- Goal of the exercise
Take down each entry exactly as written.

[Data supplied]

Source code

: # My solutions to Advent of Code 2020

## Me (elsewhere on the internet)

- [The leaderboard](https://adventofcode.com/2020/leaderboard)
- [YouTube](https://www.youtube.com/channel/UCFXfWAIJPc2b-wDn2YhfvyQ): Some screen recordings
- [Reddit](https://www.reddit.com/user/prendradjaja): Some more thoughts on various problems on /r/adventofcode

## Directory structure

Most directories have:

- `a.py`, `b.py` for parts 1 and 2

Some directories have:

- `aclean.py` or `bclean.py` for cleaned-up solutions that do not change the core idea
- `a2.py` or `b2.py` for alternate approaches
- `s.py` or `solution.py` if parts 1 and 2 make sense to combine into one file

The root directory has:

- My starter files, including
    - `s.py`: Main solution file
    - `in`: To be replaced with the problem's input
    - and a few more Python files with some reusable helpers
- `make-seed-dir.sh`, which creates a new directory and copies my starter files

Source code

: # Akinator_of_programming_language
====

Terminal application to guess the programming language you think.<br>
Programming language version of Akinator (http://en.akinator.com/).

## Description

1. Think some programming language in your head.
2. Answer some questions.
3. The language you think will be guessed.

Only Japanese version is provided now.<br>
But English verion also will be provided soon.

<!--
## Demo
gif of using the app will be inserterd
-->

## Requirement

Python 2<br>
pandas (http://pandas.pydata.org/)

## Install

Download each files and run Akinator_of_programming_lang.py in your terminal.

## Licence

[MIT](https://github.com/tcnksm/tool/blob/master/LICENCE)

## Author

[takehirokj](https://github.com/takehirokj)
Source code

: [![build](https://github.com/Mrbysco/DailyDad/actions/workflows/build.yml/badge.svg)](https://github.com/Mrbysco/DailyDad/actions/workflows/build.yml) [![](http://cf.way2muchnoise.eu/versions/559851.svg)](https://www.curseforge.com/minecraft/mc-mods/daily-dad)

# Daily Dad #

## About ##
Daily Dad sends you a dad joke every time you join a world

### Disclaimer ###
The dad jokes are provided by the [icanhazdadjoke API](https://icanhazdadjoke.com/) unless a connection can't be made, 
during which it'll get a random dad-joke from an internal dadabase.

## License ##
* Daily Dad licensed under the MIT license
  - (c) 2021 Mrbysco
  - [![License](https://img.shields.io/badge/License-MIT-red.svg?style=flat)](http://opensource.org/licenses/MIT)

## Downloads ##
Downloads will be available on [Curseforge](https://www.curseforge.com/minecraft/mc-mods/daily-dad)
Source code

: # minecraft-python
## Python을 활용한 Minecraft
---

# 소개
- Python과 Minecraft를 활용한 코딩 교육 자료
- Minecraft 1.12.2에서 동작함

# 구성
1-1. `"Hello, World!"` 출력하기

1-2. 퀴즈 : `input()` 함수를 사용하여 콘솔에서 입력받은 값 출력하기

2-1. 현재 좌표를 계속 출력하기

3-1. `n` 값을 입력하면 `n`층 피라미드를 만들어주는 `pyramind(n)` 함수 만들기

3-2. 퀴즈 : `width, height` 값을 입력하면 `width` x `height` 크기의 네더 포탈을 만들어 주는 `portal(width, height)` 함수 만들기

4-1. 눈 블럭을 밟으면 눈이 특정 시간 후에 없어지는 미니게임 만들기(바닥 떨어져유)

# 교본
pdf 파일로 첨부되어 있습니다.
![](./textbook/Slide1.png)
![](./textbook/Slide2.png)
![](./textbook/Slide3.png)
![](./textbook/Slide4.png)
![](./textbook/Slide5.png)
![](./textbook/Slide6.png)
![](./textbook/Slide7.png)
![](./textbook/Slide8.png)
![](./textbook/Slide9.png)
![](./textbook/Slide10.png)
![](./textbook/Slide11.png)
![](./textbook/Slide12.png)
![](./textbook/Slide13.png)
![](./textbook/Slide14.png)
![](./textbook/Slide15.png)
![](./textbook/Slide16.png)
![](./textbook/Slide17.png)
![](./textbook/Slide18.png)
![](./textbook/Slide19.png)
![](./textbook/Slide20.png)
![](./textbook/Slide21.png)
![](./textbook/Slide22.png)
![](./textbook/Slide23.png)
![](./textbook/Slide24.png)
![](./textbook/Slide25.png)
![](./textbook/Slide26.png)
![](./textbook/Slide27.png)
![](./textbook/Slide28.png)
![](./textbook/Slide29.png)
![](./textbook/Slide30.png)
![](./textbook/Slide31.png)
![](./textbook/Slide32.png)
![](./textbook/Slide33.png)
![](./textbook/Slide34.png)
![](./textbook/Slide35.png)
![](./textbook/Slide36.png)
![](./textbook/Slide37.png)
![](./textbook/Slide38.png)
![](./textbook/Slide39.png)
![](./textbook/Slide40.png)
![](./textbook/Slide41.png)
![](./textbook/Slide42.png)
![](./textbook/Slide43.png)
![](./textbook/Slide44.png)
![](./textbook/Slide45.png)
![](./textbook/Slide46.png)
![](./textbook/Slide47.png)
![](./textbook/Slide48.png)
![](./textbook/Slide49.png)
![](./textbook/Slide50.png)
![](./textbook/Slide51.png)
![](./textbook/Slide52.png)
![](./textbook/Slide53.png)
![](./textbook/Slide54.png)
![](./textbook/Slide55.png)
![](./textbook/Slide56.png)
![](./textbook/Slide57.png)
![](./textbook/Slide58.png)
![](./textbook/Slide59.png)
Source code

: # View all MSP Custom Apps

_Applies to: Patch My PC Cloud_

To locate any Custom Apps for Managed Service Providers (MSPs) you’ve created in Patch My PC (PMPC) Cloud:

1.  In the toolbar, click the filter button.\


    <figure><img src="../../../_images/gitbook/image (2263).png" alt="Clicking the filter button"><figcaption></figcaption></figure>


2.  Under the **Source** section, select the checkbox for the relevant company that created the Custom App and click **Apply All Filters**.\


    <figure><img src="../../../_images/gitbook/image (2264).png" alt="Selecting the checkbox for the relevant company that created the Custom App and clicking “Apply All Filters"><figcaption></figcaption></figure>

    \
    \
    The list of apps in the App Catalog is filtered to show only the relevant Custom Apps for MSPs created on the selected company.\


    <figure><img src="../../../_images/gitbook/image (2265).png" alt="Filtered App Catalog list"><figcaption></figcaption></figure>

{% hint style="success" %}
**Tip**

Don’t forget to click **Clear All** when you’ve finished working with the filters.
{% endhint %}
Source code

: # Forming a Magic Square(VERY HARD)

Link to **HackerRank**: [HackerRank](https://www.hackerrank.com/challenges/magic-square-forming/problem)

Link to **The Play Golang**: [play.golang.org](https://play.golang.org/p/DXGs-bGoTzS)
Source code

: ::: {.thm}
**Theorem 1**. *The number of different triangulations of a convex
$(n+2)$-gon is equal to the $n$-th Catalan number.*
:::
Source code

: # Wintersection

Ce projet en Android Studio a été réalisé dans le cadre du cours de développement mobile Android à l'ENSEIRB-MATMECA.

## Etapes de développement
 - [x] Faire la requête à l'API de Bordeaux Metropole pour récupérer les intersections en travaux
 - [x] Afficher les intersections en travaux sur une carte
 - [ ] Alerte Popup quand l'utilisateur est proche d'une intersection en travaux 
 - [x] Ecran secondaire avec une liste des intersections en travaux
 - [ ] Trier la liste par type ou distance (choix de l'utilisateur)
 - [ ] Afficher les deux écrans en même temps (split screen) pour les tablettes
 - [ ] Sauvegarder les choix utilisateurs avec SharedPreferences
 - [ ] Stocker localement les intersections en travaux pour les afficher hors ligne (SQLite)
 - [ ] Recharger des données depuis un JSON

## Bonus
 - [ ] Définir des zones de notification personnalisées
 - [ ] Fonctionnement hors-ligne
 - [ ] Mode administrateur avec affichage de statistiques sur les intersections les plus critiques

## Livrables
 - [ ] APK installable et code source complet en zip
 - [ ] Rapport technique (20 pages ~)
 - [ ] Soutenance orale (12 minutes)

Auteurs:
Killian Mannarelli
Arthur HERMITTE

[/Data supplied]

- Answer to this task
Source code

: # My solutions to Advent of Code 2020

## Me (elsewhere on the internet)

- [The leaderboard](https://adventofcode.com/2020/leaderboard)
- [YouTube](https://www.youtube.com/channel/UCFXfWAIJPc2b-wDn2YhfvyQ): Some screen recordings
- [Reddit](https://www.reddit.com/user/prendradjaja): Some more thoughts on various problems on /r/adventofcode

## Directory structure

Most directories have:

- `a.py`, `b.py` for parts 1 and 2

Some directories have:

- `aclean.py` or `bclean.py` for cleaned-up solutions that do not change the core idea
- `a2.py` or `b2.py` for alternate approaches
- `s.py` or `solution.py` if parts 1 and 2 make sense to combine into one file

The root directory has:

- My starter files, including
    - `s.py`: Main solution file
    - `in`: To be replaced with the problem's input
    - and a few more Python files with some reusable helpers
- `make-seed-dir.sh`, which creates a new directory and copies my starter files

Source code

: # Akinator_of_programming_language
====

Terminal application to guess the programming language you think.<br>
Programming language version of Akinator (http://en.akinator.com/).

## Description

1. Think some programming language in your head.
2. Answer some questions.
3. The language you think will be guessed.

Only Japanese version is provided now.<br>
But English verion also will be provided soon.

<!--
## Demo
gif of using the app will be inserterd
-->

## Requirement

Python 2<br>
pandas (http://pandas.pydata.org/)

## Install

Download each files and run Akinator_of_programming_lang.py in your terminal.

## Licence

[MIT](https://github.com/tcnksm/tool/blob/master/LICENCE)

## Author

[takehirokj](https://github.com/takehirokj)
Source code

: [![build](https://github.com/Mrbysco/DailyDad/actions/workflows/build.yml/badge.svg)](https://github.com/Mrbysco/DailyDad/actions/workflows/build.yml) [![](http://cf.way2muchnoise.eu/versions/559851.svg)](https://www.curseforge.com/minecraft/mc-mods/daily-dad)

# Daily Dad #

## About ##
Daily Dad sends you a dad joke every time you join a world

### Disclaimer ###
The dad jokes are provided by the [icanhazdadjoke API](https://icanhazdadjoke.com/) unless a connection can't be made, 
during which it'll get a random dad-joke from an internal dadabase.

## License ##
* Daily Dad licensed under the MIT license
  - (c) 2021 Mrbysco
  - [![License](https://img.shields.io/badge/License-MIT-red.svg?style=flat)](http://opensource.org/licenses/MIT)

## Downloads ##
Downloads will be available on [Curseforge](https://www.curseforge.com/minecraft/mc-mods/daily-dad)
Source code

: # minecraft-python
## Python을 활용한 Minecraft
---

# 소개
- Python과 Minecraft를 활용한 코딩 교육 자료
- Minecraft 1.12.2에서 동작함

# 구성
1-1. `"Hello, World!"` 출력하기

1-2. 퀴즈 : `input()` 함수를 사용하여 콘솔에서 입력받은 값 출력하기

2-1. 현재 좌표를 계속 출력하기

3-1. `n` 값을 입력하면 `n`층 피라미드를 만들어주는 `pyramind(n)` 함수 만들기

3-2. 퀴즈 : `width, height` 값을 입력하면 `width` x `height` 크기의 네더 포탈을 만들어 주는 `portal(width, height)` 함수 만들기

4-1. 눈 블럭을 밟으면 눈이 특정 시간 후에 없어지는 미니게임 만들기(바닥 떨어져유)

# 교본
pdf 파일로 첨부되어 있습니다.
![](./textbook/Slide1.png)
![](./textbook/Slide2.png)
![](./textbook/Slide3.png)
![](./textbook/Slide4.png)
![](./textbook/Slide5.png)
![](./textbook/Slide6.png)
![](./textbook/Slide7.png)
![](./textbook/Slide8.png)
![](./textbook/Slide9.png)
![](./textbook/Slide10.png)
![](./textbook/Slide11.png)
![](./textbook/Slide12.png)
![](./textbook/Slide13.png)
![](./textbook/Slide14.png)
![](./textbook/Slide15.png)
![](./textbook/Slide16.png)
![](./textbook/Slide17.png)
![](./textbook/Slide18.png)
![](./textbook/Slide19.png)
![](./textbook/Slide20.png)
![](./textbook/Slide21.png)
![](./textbook/Slide22.png)
![](./textbook/Slide23.png)
![](./textbook/Slide24.png)
![](./textbook/Slide25.png)
![](./textbook/Slide26.png)
![](./textbook/Slide27.png)
![](./textbook/Slide28.png)
![](./textbook/Slide29.png)
![](./textbook/Slide30.png)
![](./textbook/Slide31.png)
![](./textbook/Slide32.png)
![](./textbook/Slide33.png)
![](./textbook/Slide34.png)
![](./textbook/Slide35.png)
![](./textbook/Slide36.png)
![](./textbook/Slide37.png)
![](./textbook/Slide38.png)
![](./textbook/Slide39.png)
![](./textbook/Slide40.png)
![](./textbook/Slide41.png)
![](./textbook/Slide42.png)
![](./textbook/Slide43.png)
![](./textbook/Slide44.png)
![](./textbook/Slide45.png)
![](./textbook/Slide46.png)
![](./textbook/Slide47.png)
![](./textbook/Slide48.png)
![](./textbook/Slide49.png)
![](./textbook/Slide50.png)
![](./textbook/Slide51.png)
![](./textbook/Slide52.png)
![](./textbook/Slide53.png)
![](./textbook/Slide54.png)
![](./textbook/Slide55.png)
![](./textbook/Slide56.png)
![](./textbook/Slide57.png)
![](./textbook/Slide58.png)
![](./textbook/Slide59.png)
Source code

: # View all MSP Custom Apps

_Applies to: Patch My PC Cloud_

To locate any Custom Apps for Managed Service Providers (MSPs) you’ve created in Patch My PC (PMPC) Cloud:

1.  In the toolbar, click the filter button.\


    <figure><img src="../../../_images/gitbook/image (2263).png" alt="Clicking the filter button"><figcaption></figcaption></figure>


2.  Under the **Source** section, select the checkbox for the relevant company that created the Custom App and click **Apply All Filters**.\


    <figure><img src="../../../_images/gitbook/image (2264).png" alt="Selecting the checkbox for the relevant company that created the Custom App and clicking “Apply All Filters"><figcaption></figcaption></figure>

    \
    \
    The list of apps in the App Catalog is filtered to show only the relevant Custom Apps for MSPs created on the selected company.\


    <figure><img src="../../../_images/gitbook/image (2265).png" alt="Filtered App Catalog list"><figcaption></figcaption></figure>

{% hint style="success" %}
**Tip**

Don’t forget to click **Clear All** when you’ve finished working with the filters.
{% endhint %}
Source code

: # Forming a Magic Square(VERY HARD)

Link to **HackerRank**: [HackerRank](https://www.hackerrank.com/challenges/magic-square-forming/problem)

Link to **The Play Golang**: [play.golang.org](https://play.golang.org/p/DXGs-bGoTzS)
Source code

: ::: {.thm}
**Theorem 1**. *The number of different triangulations of a convex
$(n+2)$-gon is equal to the $n$-th Catalan number.*
:::
Source code

: # Wintersection

Ce projet en Android Studio a été réalisé dans le cadre du cours de développement mobile Android à l'ENSEIRB-MATMECA.

## Etapes de développement
 - [x] Faire la requête à l'API de Bordeaux Metropole pour récupérer les intersections en travaux
 - [x] Afficher les intersections en travaux sur une carte
 - [ ] Alerte Popup quand l'utilisateur est proche d'une intersection en travaux 
 - [x] Ecran secondaire avec une liste des intersections en travaux
 - [ ] Trier la liste par type ou distance (choix de l'utilisateur)
 - [ ] Afficher les deux écrans en même temps (split screen) pour les tablettes
 - [ ] Sauvegarder les choix utilisateurs avec SharedPreferences
 - [ ] Stocker localement les intersections en travaux pour les afficher hors ligne (SQLite)
 - [ ] Recharger des données depuis un JSON

## Bonus
 - [ ] Définir des zones de notification personnalisées
 - [ ] Fonctionnement hors-ligne
 - [ ] Mode administrateur avec affichage de statistiques sur les intersections les plus critiques

## Livrables
 - [ ] APK installable et code source complet en zip
 - [ ] Rapport technique (20 pages ~)
 - [ ] Soutenance orale (12 minutes)

Auteurs:
Killian Mannarelli
Arthur HERMITTE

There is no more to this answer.